Devolví el saludo. Al cabo de un momento apareció el siguiente mensaje: Solo quería decirte que me gusta tu perfil.
¿Qué perfil?, escribí.
En Gent4Gent: Ardiente e inquieto. Soy Narciso Negro. ¿Has leído mi perfil?
Ok. Comprendí que era John. Al parecer, había visto el perfil que yo había creado la semana anterior. Por un momento pensé poner: «John, soy yo, James», pero antes de que hubiera podido hacerlo John escribió: ¿Trabajas de veras en Sotheby’s?
Sí.
Vaya, eso es fantástico. Yo dirijo una galería de arte en Chelsea.
¿Cuál?
No puedo decirlo. Debo ser discreto. :–)
Muy bien. Comprendo.
¿Has leído mi perfil?
Sí. Es muy interesante.
Gracias. El tuyo también me gusta. ¿Tienes una foto?
No, lo siento.
No importa. Tu descripción es impresionante.
Gracias. La tuya también.
¿En el trabajo?
Sí.
Yo también.
¿Ocupado?
No. Hay muy poco que hacer. ¿Y tú?
Lo mismo que tú. En esta época del año apenas hay movimiento.
Cuéntame lo que haces.
Hubo una pausa y entonces oí que John se levantaba y cerraba la puerta de su despacho.

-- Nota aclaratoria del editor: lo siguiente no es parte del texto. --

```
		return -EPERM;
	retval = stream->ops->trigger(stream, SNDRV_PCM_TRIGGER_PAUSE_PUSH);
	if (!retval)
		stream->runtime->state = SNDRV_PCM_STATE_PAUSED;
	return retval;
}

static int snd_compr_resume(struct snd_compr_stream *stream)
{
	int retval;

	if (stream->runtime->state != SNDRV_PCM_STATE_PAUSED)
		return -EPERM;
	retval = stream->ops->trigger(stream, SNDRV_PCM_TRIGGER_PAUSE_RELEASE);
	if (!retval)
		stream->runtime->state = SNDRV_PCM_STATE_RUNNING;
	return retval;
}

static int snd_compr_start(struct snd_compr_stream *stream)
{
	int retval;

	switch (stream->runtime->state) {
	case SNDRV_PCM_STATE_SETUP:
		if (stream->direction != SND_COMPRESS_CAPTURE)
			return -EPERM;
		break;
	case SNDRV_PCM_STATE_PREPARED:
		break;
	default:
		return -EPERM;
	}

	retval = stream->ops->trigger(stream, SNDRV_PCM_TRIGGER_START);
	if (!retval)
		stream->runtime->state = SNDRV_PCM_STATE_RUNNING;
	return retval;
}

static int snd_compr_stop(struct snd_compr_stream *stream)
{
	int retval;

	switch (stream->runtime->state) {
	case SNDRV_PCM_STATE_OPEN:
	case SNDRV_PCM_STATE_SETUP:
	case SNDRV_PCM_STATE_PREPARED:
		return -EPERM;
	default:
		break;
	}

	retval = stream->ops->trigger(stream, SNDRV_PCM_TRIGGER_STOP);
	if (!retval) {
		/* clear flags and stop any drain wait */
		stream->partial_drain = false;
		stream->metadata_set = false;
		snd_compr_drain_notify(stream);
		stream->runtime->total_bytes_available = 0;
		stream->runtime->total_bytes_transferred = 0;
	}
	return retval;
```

Perdona. Acabo de cerrar la puerta.
¿Quieres decir que ahora estamos solos?
Ja, ja. Un poco, sí. Me sorprende no conocerte. El mundo del arte es muy pequeño.
Puede que me conozcas.
No lo creo. La única persona a la que conozco en la sección de arte contemporáneo de Sotheby’s es Kendra Katrovicht.
Pues no soy Kendra Katrovicht.
Estupendo. ¿Sabes quién soy?
¿Qué quieres decir?
He pensado que podrías conocerme o haber oído hablar de mí. En el mundo del arte hay muy pocos negros.
No conozco a ninguno. ¿Está lloviendo en el centro?
Sí, muy fuerte.
Lo mismo que aquí.
No estás muy lejos.
Lo sé. Bueno, he de volver al trabajo.
Ok. Yo también.
Ha sido agradable chatear contigo.
Lo mismo te digo. Espero que sigamos en contacto.
Claro. Te añadiré a mis favoritos.
Fantástico. Yo te añadiré también.
Hasta luego.
Seguiremos hablando. Ahora, adiós.
Adiós.
Al cabo de unos minutos John salió de su despacho. Noté que se había detenido detrás de mí y también noté su olor: siempre olía bien, un aroma cálido y limpio que me hacía pensar en su piel.
—¿Estás ocupado? —me preguntó.
—Sí, mucho —respondí—. Toma un número, siéntate y pronto te atenderé.
—Muy divertido, James. La verdad es que voy a encargarte una tarea. Me gustaría que llamaras a Sotheby’s y consiguieras los nombres de todas las personas que trabajan en el departamento de arte contemporáneo, pero no les digas desde dónde llamas. No menciones la galería. ¿De acuerdo?
—¿Quieres que mienta?
—No. Simplemente, no se lo digas.
—¿Y si me lo preguntan?
—Entonces inventa algo.
—¿Quieres decir que mienta?
—Sí —respondió John.
Telefoneé a Sotheby’s, les dije que era un verificador de The New Yorker que estaba poniendo al día la base de datos y obtuve los nombres de todas las personas que trabajaban en el departamento de arte contemporáneo. Añadí a la lista unos pocos nombres falsos y se la envié por correo electrónico a John. Unos minutos después apareció en mi pantalla una ventana con un mensaje.
Hola, decía.
Hola, escribí.
No quiero darte la sensación de que te asedio ni nada de eso, pero esta noche voy a una fiesta en el Frick y me preguntaba si querrías venir conmigo.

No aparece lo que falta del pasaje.